人凝血酶原基因增强子中HNF1-α、HNF3-β（FOXA2）、HNF4-α、Sp1和Sp3转录因子结合位点的功能特性

Functional characterization of transcription factor binding sites for HNF1-alpha, HNF3-beta (FOXA2), HNF4-alpha, Sp1 and Sp3 in the human prothrombin gene enhancer.

作者信息

Ceelie H, Spaargaren-Van Riel C C, De Jong M, Bertina R M, Vos H L

机构信息

Department of Haematology, Leiden University Medical Center, Leiden, the Netherlands.

出版信息

J Thromb Haemost. 2003 Aug;1(8):1688-98. doi: 10.1046/j.1538-7836.2003.00393.x.
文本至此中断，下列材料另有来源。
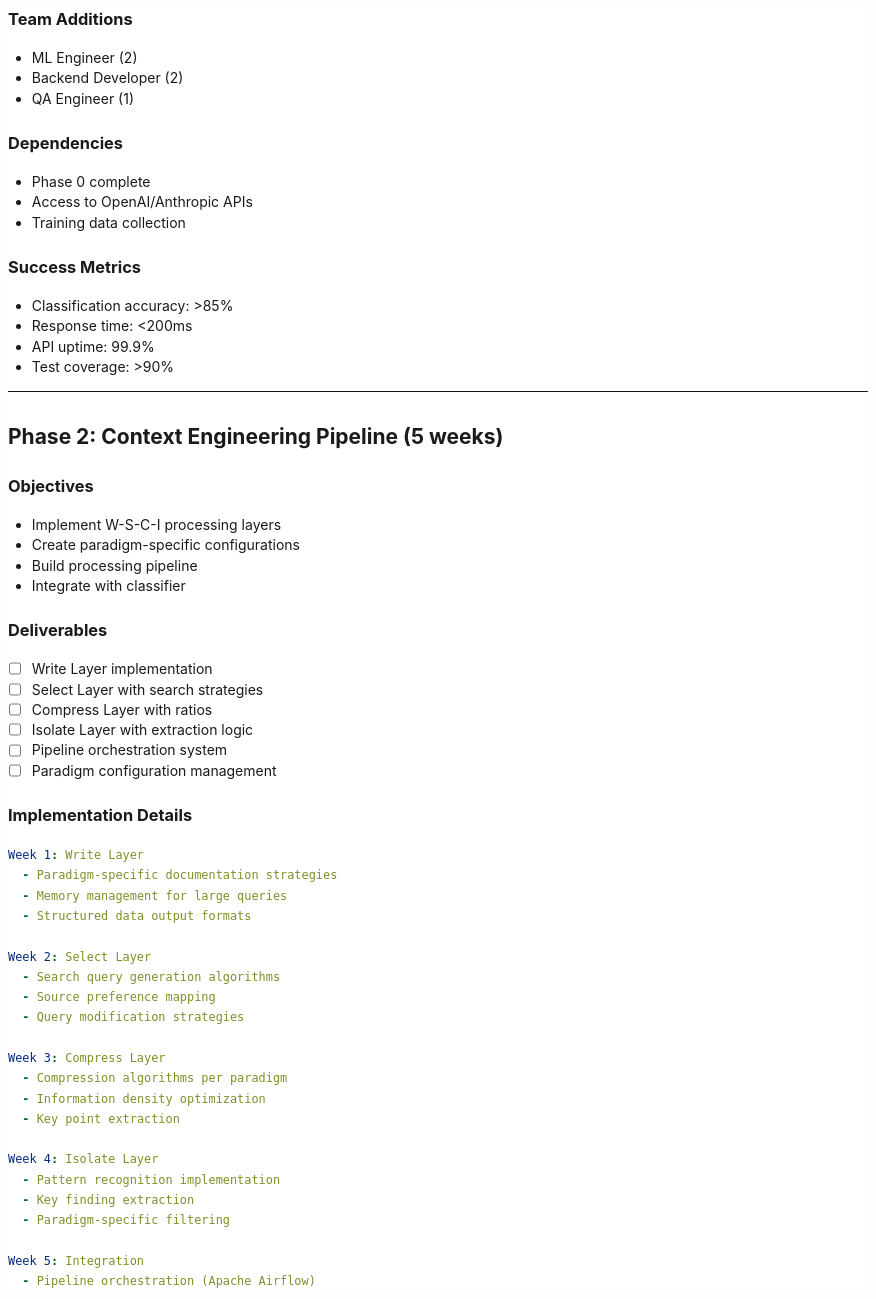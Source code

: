 ### Team Additions

- ML Engineer (2)
- Backend Developer (2)
- QA Engineer (1)

### Dependencies

- Phase 0 complete
- Access to OpenAI/Anthropic APIs
- Training data collection

### Success Metrics

- Classification accuracy: >85%
- Response time: <200ms
- API uptime: 99.9%
- Test coverage: >90%

---

## Phase 2: Context Engineering Pipeline (5 weeks)

### Objectives

- Implement W-S-C-I processing layers
- Create paradigm-specific configurations
- Build processing pipeline
- Integrate with classifier

### Deliverables

- [ ] Write Layer implementation
- [ ] Select Layer with search strategies
- [ ] Compress Layer with ratios
- [ ] Isolate Layer with extraction logic
- [ ] Pipeline orchestration system
- [ ] Paradigm configuration management

### Implementation Details

```yaml
Week 1: Write Layer
  - Paradigm-specific documentation strategies
  - Memory management for large queries
  - Structured data output formats

Week 2: Select Layer
  - Search query generation algorithms
  - Source preference mapping
  - Query modification strategies

Week 3: Compress Layer
  - Compression algorithms per paradigm
  - Information density optimization
  - Key point extraction

Week 4: Isolate Layer
  - Pattern recognition implementation
  - Key finding extraction
  - Paradigm-specific filtering

Week 5: Integration
  - Pipeline orchestration (Apache Airflow)
```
DOI:10.1046/j.1538-7836.2003.00393.x

PMID:12911579

Abstract

BACKGROUND

Prothrombin is a key component in blood coagulation. Overexpression of prothrombin leads to an increased risk of venous thrombosis. Therefore, the study of the transcriptional regulation of the prothrombin gene may help to identify mechanisms of overexpression.

OBJECTIVES

The aim of our study was to localize the regions within the prothrombin enhancer responsible for its activity, to identify the proteins binding to these regions, and to establish their functional importance.

METHODS

We constructed a set of prothrombin promoter 5' deletion constructs containing the firefly luciferase reporter gene, which were transiently transfected in HepG2, HuH7 and HeLa cells. Putative transcription factor (TF) binding sites were evaluated by electrophoretic mobility shift assays. The functional importance of each TF binding site was evaluated by site directed mutagenesis and transient transfection of the mutant constructs.

RESULTS

We confirmed the major contribution of the enhancer region to the transcriptional activity of the prothrombin promoter. Analysis of this region revealed putative binding sites for hepatocyte nuclear factor HNF4, HNF3-beta and specificity protein(Sp)1. We identified six different TFs binding to three evolutionary conserved sites in the enhancer: HNF4-alpha (site 1), HNF1-alpha, HNF3-beta and an as yet unidentified TF (site 2) and the ubiquitously expressed TFs Sp1 and Sp3 (site 3). Mutagenesis studies showed that loss of binding of HNF3-beta resulted in a considerable decrease of enhancer activity, whereas loss of HNF4-alpha or Sp1/Sp3 resulted in milder reductions.

CONCLUSIONS

The prothrombin enhancer plays a major role in regulation of prothrombin expression. Six different TFs are able to bind to this region. At least three of these TFs, HNF4-alpha, HNF3-beta and Sp1/Sp3, are important in regulation of prothrombin expression.

摘要

背景

凝血酶原是血液凝固中的关键成分。凝血酶原的过表达会导致静脉血栓形成风险增加。因此，研究凝血酶原基因的转录调控可能有助于确定过表达的机制。

目的

我们研究的目的是定位凝血酶原增强子中负责其活性的区域，鉴定与这些区域结合的蛋白质，并确定它们的功能重要性。

方法

我们构建了一组含有萤火虫荧光素酶报告基因的凝血酶原启动子5'缺失构建体，将其瞬时转染到HepG2、HuH7和HeLa细胞中。通过电泳迁移率变动分析评估假定的转录因子（TF）结合位点。通过定点诱变和突变构建体的瞬时转染评估每个TF结合位点的功能重要性。

结果

我们证实了增强子区域对凝血酶原启动子转录活性的主要贡献。对该区域的分析揭示了肝细胞核因子HNF4、HNF3-β和特异性蛋白（Sp）1的假定结合位点。我们鉴定出六种不同的TF与增强子中的三个进化保守位点结合：HNF4-α（位点1）、HNF1-α、HNF3-β和一种尚未鉴定的TF（位点2）以及普遍表达的TF Sp1和Sp3（位点3）。诱变研究表明，HNF3-β结合的丧失导致增强子活性显著降低，而HNF4-α或Sp1/Sp3的丧失导致的降低较轻微。